◆ Collected data:
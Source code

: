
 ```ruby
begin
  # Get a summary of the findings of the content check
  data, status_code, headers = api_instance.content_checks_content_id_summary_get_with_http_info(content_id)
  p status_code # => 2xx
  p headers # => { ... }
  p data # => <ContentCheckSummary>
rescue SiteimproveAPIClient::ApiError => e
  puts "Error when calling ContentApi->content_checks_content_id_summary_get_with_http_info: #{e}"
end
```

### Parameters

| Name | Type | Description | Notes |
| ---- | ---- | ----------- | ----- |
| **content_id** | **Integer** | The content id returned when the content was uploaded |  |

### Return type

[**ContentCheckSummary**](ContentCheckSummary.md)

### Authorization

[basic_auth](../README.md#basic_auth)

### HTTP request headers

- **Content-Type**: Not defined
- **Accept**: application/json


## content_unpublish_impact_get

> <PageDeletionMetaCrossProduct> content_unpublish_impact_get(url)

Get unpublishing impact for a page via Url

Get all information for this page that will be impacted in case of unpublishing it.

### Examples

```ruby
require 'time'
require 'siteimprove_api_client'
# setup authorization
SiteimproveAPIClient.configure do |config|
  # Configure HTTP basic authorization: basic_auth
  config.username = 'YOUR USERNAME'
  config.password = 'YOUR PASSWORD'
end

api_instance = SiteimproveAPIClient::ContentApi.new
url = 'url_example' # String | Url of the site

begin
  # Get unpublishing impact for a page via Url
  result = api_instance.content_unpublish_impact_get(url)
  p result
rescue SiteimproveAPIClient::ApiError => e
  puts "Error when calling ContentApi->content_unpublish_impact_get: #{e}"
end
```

◆ ASSIGNED TASK: Could you return all of the data exactly as written?

◆ WRITTEN ANSWER:
Source code

:
 ```ruby
begin
  # Get a summary of the findings of the content check
  data, status_code, headers = api_instance.content_checks_content_id_summary_get_with_http_info(content_id)
  p status_code # => 2xx
  p headers # => { ... }
  p data # => <ContentCheckSummary>
rescue SiteimproveAPIClient::ApiError => e
  puts "Error when calling ContentApi->content_checks_content_id_summary_get_with_http_info: #{e}"
end
```

### Parameters

| Name | Type | Description | Notes |
| ---- | ---- | ----------- | ----- |
| **content_id** | **Integer** | The content id returned when the content was uploaded |  |

### Return type

[**ContentCheckSummary**](ContentCheckSummary.md)

### Authorization

[basic_auth](../README.md#basic_auth)

### HTTP request headers

- **Content-Type**: Not defined
- **Accept**: application/json


## content_unpublish_impact_get

> <PageDeletionMetaCrossProduct> content_unpublish_impact_get(url)

Get unpublishing impact for a page via Url

Get all information for this page that will be impacted in case of unpublishing it.

### Examples

```ruby
require 'time'
require 'siteimprove_api_client'
# setup authorization
SiteimproveAPIClient.configure do |config|
  # Configure HTTP basic authorization: basic_auth
  config.username = 'YOUR USERNAME'
  config.password = 'YOUR PASSWORD'
end

api_instance = SiteimproveAPIClient::ContentApi.new
url = 'url_example' # String | Url of the site

begin
  # Get unpublishing impact for a page via Url
  result = api_instance.content_unpublish_impact_get(url)
  p result
rescue SiteimproveAPIClient::ApiError => e
  puts "Error when calling ContentApi->content_unpublish_impact_get: #{e}"
end
```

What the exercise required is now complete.